The Japanese concept of Wabi-Sabi is an appreciation of a transient and understated beauty in the modest, imperfect, ephemeral or decayed. Photographer Damien Drew’s exhibition expresses this notion through his perspective of modern day Japan.
Japan has one of the world’s largest economies and a population that is shrinking due to low birthrates. With employment opportunities predominantly found in large urban centres there has been a marked decline in rural regions. Drew’s images seek to document that which is temporary and to celebrate its beauty in turn. The viewer is invited to consider details
and qualities in paired scenes that may be inconspicuous, congruent or contrasting. In a world that is increasingly homogenised through global retail chains, Drew carefully observes the melancholy beauty of the many towns and villages that have now become neglected.
“We do not dislike everything that shines, but we do prefer a pensive lustre to a shallow brilliance, a murky light that, whether in a stone or an artefact, bespeaks a sheen of antiquity.
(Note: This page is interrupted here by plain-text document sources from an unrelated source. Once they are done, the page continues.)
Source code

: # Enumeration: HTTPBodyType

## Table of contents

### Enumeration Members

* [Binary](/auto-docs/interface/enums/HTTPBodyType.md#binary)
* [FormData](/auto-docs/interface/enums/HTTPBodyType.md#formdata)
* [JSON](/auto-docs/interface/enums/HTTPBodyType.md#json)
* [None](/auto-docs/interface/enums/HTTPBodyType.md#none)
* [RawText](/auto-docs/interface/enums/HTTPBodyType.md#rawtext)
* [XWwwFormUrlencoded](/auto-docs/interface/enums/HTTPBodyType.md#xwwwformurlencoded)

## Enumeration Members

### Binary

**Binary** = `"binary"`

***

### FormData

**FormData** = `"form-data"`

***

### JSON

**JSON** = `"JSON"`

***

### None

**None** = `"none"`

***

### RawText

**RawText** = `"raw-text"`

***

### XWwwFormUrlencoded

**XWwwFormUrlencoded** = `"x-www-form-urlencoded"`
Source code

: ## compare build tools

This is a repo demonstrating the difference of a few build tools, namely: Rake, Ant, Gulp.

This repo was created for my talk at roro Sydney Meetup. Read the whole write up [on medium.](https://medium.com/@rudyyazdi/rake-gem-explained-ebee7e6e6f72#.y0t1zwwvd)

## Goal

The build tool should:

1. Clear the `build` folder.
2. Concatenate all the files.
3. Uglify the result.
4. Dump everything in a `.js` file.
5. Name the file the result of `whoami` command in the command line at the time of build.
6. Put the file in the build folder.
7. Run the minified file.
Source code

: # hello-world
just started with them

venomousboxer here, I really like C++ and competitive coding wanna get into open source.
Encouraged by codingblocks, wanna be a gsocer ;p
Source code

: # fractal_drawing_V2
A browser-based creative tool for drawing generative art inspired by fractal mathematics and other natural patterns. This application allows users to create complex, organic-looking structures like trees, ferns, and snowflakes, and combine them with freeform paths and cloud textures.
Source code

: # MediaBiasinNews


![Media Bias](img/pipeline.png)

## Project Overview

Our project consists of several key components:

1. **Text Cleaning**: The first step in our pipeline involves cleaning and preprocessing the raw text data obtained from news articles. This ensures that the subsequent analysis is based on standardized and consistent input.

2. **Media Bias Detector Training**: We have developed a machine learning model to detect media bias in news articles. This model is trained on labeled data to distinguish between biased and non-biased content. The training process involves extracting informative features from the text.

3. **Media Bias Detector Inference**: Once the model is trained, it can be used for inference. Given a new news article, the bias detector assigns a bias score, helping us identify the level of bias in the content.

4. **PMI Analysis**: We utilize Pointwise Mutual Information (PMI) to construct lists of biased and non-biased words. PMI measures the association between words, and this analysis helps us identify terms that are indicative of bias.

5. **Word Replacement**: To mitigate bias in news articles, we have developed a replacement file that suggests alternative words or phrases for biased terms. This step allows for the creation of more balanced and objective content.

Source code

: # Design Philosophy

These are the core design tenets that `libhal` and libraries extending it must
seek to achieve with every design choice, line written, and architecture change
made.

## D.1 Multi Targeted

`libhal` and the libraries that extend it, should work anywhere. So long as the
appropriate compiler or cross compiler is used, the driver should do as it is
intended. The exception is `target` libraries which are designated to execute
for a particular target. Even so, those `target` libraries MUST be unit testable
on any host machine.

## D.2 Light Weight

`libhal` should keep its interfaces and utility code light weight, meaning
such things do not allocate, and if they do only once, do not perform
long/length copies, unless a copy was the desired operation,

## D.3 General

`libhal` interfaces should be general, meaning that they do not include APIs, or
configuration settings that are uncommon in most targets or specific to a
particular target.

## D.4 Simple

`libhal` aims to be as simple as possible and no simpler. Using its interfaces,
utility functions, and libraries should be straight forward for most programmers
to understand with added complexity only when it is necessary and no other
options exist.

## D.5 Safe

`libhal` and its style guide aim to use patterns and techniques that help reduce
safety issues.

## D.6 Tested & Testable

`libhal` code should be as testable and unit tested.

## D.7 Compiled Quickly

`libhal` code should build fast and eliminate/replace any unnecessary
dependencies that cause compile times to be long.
We love things that bear the marks of grime, soot, and weather, and we love the colours and the sheen that call to mind the past that made them.”
- From Jun'ichiro Tanizaki, ‘In Praise of Shadows’ 1933
Damien Drew is also an award-winning Art Director and Production Designer whose feature film credits include Alien Covenant, Superman Returns, Star Wars, The Great Gatsby and The Matrix films.